#### [What to work on]
From the entries that follow, reproduce exactly and only the lines from the line with "[@james2doyle]: https://github.com/james2doyle" to the line with "[@niklasmohrin]: https://github.com/niklasmohrin", endpoints included.

#### [Records supplied]

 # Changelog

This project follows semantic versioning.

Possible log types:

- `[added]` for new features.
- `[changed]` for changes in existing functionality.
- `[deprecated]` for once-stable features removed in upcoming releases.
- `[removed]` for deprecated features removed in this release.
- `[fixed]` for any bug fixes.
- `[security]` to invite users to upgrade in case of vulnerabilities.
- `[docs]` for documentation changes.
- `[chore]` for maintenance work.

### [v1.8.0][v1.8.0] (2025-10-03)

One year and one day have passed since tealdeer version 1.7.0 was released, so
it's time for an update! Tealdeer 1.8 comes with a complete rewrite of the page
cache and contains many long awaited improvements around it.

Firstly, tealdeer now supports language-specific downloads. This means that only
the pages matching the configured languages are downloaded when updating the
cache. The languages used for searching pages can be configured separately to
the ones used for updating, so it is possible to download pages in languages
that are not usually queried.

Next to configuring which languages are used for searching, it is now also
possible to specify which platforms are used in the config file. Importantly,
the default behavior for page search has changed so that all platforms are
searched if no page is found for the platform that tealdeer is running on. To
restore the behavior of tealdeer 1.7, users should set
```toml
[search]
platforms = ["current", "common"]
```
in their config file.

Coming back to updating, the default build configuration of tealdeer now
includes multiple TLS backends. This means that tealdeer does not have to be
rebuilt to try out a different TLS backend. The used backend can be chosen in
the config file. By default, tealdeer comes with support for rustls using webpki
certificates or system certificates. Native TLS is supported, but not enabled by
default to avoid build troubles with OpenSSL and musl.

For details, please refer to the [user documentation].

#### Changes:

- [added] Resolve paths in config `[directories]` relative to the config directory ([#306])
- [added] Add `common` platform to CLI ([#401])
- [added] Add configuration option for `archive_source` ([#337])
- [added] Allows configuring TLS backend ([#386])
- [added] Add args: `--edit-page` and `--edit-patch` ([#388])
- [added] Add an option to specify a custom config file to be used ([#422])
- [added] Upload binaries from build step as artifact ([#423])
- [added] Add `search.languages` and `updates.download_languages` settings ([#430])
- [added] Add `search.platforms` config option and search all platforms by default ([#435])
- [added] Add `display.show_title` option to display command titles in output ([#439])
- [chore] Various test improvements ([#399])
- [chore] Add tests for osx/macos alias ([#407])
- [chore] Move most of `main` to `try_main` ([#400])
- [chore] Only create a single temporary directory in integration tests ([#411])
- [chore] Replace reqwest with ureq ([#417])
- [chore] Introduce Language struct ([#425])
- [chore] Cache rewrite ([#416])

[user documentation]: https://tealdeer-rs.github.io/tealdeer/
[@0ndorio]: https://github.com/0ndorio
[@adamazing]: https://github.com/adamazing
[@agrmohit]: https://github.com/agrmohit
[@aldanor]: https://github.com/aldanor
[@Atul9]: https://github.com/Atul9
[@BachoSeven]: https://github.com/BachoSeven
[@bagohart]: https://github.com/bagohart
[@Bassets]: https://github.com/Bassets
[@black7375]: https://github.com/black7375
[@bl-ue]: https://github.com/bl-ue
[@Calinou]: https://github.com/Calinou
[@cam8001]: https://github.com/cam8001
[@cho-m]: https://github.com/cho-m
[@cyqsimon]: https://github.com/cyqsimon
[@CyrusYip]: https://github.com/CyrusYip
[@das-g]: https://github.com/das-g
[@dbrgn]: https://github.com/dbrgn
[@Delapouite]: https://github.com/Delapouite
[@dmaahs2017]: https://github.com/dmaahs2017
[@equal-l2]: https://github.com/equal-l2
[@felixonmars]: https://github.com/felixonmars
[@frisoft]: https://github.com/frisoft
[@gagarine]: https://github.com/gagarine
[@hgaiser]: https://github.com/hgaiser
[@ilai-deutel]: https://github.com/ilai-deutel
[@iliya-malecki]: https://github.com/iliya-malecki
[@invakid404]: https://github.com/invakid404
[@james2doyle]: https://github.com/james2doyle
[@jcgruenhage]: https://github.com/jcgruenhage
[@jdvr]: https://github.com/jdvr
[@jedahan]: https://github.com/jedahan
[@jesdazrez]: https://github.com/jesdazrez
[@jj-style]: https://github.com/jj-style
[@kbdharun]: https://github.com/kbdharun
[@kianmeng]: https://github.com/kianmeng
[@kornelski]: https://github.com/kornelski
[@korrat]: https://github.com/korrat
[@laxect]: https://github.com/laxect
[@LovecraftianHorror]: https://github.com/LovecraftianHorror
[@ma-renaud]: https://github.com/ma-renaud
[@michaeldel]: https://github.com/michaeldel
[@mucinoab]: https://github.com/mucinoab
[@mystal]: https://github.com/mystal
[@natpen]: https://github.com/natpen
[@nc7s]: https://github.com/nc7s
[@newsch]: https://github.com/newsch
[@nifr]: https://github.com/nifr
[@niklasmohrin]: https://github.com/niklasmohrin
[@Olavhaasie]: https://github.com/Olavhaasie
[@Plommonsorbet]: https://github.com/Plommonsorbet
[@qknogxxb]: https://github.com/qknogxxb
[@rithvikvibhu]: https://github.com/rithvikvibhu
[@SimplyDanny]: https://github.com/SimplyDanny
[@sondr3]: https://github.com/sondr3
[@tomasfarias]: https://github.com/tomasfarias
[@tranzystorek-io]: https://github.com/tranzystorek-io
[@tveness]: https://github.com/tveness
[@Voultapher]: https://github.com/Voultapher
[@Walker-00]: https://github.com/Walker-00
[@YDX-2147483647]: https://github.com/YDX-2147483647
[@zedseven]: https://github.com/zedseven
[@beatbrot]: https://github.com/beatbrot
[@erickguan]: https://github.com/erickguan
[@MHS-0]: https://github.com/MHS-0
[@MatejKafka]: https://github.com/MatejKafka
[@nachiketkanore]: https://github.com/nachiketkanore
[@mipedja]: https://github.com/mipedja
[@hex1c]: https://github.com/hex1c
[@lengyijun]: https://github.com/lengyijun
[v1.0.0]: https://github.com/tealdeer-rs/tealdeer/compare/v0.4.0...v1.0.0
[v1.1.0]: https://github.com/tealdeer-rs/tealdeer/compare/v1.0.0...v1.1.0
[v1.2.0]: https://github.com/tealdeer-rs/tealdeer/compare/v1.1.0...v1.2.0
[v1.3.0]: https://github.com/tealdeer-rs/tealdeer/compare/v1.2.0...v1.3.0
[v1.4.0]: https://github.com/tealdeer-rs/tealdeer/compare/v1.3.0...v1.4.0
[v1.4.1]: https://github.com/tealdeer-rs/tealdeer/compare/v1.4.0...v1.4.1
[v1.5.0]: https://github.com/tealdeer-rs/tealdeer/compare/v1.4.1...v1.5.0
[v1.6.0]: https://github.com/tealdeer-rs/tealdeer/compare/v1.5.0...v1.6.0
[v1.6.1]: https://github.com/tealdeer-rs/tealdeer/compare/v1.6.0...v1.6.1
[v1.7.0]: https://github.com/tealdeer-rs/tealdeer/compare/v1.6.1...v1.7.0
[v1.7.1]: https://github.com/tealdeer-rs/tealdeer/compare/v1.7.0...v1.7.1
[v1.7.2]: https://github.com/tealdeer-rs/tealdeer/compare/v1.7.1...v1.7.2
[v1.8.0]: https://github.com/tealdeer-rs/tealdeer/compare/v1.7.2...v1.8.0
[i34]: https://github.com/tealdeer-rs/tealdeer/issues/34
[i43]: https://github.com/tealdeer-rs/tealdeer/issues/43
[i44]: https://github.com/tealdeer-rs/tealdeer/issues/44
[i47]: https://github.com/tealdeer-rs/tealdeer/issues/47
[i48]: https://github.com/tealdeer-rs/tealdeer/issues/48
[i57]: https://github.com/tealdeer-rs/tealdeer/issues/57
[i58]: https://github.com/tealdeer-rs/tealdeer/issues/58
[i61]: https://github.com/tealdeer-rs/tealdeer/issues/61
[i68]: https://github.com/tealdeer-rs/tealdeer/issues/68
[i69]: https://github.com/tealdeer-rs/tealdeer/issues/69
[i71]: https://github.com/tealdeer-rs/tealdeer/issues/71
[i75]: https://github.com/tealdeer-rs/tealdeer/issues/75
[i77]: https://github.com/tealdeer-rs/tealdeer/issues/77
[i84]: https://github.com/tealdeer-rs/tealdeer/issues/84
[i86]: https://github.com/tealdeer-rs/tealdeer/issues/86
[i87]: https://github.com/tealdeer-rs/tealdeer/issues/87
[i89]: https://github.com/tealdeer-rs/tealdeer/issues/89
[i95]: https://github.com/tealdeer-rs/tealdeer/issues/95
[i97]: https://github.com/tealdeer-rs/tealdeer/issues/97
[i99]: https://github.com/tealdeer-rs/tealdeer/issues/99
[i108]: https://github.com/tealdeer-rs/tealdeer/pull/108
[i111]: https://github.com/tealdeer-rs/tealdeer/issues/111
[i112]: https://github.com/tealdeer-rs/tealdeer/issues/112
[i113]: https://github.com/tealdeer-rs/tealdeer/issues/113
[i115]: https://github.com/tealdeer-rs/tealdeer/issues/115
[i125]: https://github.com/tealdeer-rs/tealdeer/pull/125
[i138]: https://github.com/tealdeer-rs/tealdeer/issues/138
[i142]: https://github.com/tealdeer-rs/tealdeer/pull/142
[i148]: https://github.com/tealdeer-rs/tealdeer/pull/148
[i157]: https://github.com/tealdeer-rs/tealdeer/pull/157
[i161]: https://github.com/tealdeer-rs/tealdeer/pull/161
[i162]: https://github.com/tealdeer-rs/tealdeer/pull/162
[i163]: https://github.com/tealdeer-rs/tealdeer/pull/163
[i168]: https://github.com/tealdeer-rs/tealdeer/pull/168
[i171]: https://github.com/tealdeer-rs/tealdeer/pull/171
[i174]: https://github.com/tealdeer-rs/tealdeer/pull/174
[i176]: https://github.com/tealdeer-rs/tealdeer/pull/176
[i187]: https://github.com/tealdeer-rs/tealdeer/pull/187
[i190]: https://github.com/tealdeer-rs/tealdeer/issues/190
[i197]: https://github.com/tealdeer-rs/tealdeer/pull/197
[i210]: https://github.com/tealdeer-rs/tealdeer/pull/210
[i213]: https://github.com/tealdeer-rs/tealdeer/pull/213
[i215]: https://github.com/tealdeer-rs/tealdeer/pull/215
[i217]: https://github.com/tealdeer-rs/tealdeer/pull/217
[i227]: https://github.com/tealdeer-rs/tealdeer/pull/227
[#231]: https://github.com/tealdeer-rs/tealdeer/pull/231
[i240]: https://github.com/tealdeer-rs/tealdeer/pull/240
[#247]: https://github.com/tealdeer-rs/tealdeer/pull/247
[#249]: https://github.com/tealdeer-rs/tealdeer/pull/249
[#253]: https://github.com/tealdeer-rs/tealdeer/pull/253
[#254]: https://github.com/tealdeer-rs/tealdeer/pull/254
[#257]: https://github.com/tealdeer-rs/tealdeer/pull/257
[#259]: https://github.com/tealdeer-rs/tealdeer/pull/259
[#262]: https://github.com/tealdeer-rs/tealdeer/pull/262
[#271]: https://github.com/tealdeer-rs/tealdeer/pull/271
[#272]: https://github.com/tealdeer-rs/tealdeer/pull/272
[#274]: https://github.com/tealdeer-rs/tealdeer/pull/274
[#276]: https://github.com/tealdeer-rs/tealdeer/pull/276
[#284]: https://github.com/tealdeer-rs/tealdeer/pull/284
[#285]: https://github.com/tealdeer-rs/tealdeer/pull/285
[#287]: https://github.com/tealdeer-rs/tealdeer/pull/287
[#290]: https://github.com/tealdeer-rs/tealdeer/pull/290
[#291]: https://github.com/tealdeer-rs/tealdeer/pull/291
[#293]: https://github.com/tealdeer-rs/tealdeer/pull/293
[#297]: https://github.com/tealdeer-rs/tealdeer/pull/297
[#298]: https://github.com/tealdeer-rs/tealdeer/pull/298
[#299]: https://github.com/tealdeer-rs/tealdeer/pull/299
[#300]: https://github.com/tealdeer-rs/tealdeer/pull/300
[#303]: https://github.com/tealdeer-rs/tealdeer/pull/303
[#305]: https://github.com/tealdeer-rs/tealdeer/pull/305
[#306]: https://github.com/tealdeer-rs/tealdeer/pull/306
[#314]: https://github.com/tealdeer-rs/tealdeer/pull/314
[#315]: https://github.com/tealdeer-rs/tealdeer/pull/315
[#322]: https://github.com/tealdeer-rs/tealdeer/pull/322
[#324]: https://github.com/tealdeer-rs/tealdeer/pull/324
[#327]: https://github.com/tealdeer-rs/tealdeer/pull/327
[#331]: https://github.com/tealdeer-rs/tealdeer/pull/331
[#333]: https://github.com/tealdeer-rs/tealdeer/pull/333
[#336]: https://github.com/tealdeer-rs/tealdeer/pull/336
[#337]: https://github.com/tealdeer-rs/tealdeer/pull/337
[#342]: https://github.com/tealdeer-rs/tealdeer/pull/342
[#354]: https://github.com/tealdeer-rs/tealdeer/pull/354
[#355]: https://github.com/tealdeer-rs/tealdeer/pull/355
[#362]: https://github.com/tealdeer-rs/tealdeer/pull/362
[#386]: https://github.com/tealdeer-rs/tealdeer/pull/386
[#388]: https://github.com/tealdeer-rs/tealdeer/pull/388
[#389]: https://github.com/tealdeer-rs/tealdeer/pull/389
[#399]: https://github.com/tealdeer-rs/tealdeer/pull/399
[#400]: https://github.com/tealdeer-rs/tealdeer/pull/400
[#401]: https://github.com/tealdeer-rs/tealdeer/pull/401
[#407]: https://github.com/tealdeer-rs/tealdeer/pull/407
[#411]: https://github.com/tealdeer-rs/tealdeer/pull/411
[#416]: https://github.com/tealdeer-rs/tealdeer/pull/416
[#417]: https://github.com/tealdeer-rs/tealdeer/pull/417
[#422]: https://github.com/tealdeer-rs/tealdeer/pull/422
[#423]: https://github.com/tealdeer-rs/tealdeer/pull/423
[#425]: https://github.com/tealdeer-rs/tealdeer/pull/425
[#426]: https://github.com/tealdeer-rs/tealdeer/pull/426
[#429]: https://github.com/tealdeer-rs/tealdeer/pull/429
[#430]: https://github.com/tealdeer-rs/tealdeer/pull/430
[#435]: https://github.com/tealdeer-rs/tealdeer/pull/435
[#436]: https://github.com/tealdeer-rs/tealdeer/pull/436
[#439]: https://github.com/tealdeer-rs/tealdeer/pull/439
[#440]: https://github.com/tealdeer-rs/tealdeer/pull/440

#### [Your solution]
[@james2doyle]: https://github.com/james2doyle
[@jcgruenhage]: https://github.com/jcgruenhage
[@jdvr]: https://github.com/jdvr
[@jedahan]: https://github.com/jedahan
[@jesdazrez]: https://github.com/jesdazrez
[@jj-style]: https://github.com/jj-style
[@kbdharun]: https://github.com/kbdharun
[@kianmeng]: https://github.com/kianmeng
[@kornelski]: https://github.com/kornelski
[@korrat]: https://github.com/korrat
[@laxect]: https://github.com/laxect
[@LovecraftianHorror]: https://github.com/LovecraftianHorror
[@ma-renaud]: https://github.com/ma-renaud
[@michaeldel]: https://github.com/michaeldel
[@mucinoab]: https://github.com/mucinoab
[@mystal]: https://github.com/mystal
[@natpen]: https://github.com/natpen
[@nc7s]: https://github.com/nc7s
[@newsch]: https://github.com/newsch
[@nifr]: https://github.com/nifr
[@niklasmohrin]: https://github.com/niklasmohrin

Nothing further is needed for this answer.